In his latest newsletter (click here for a PDF version), Research Affiliates’ Rob Arnott offers some interesting data on sovereign debt — data that indicates many investors are buying up bonds from the wrong countries.
While investors have been pouring into U.S. Treasuries, Arnott says the U.S. — and many other developed countries — aren’t the place to be when it comes to sovereign debt. “Bond investors are lenders,” he says. “Why should we deliberately choose to lend more to those who are most deeply in debt?”
Arnott measures a country’s ability to finance its debt by comparing its debt level to its “economic size”, which he calculates using four factors: capital (using gross domestic product); labor (using population); resources (using landmass as a proxy); and energy (using aggregate energy consumption). His findings: A small number of developed countries — including Australia, Poland, Slovakia, Canada, and Sweden — are in solid position when it comes to financing their debt.
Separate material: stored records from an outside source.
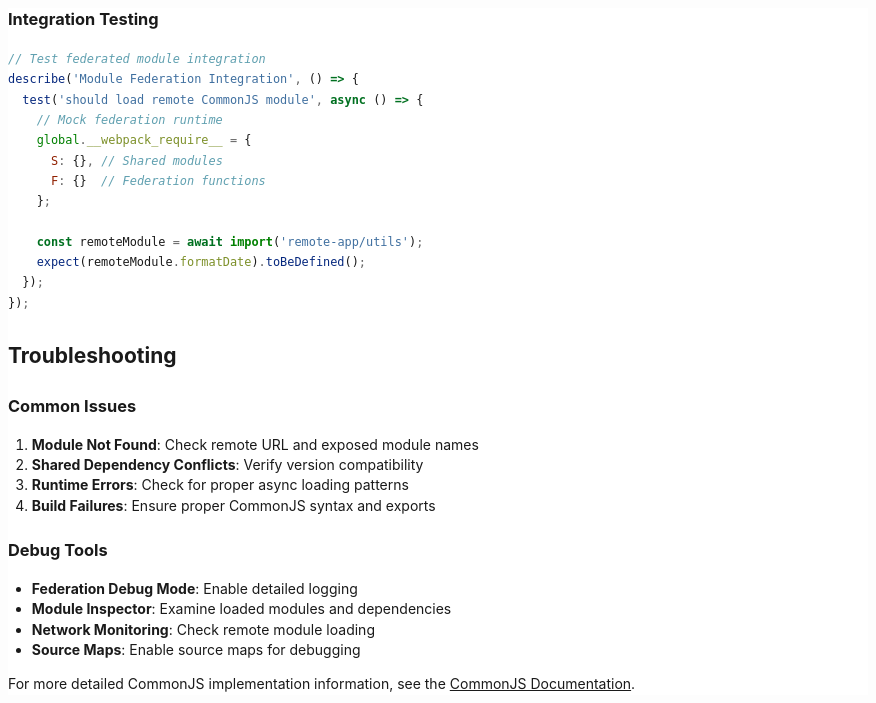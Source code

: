 ### Integration Testing

```javascript
// Test federated module integration
describe('Module Federation Integration', () => {
  test('should load remote CommonJS module', async () => {
    // Mock federation runtime
    global.__webpack_require__ = {
      S: {}, // Shared modules
      F: {}  // Federation functions
    };
    
    const remoteModule = await import('remote-app/utils');
    expect(remoteModule.formatDate).toBeDefined();
  });
});
```

## Troubleshooting

### Common Issues

1. **Module Not Found**: Check remote URL and exposed module names
2. **Shared Dependency Conflicts**: Verify version compatibility
3. **Runtime Errors**: Check for proper async loading patterns
4. **Build Failures**: Ensure proper CommonJS syntax and exports

### Debug Tools

- **Federation Debug Mode**: Enable detailed logging
- **Module Inspector**: Examine loaded modules and dependencies
- **Network Monitoring**: Check remote module loading
- **Source Maps**: Enable source maps for debugging

For more detailed CommonJS implementation information, see the [CommonJS Documentation](../commonjs/README.md).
But other developed nations — including the U.S., though it’s a bit better off than other G-5 nations — aren’t all that different than the much-maligned so-called “PIIGS” (Portugal, Italy, Ireland, Greece, and Spain) when it comes to debt financing ability.
The really attractive areas based on ability to finance debt, according to Arnott: emerging markets. “One might reasonably argue that — absent political risk — emerging markets are collectively more creditworthy than U.S. Treasuries,” he says. “Which invites a provocative question: when will U.S. Treasuries be priced to offer a ‘risk premium’ (higher yield) more than the most stable and solvent sovereign debt that money can buy: Emerging Markets?”
It’s a question Arnott certainly seems to think is worth considering — he says that the ” looming sovereign debt crisis will be one of — if not the — defining influences on capital market returns over the next 10 years.”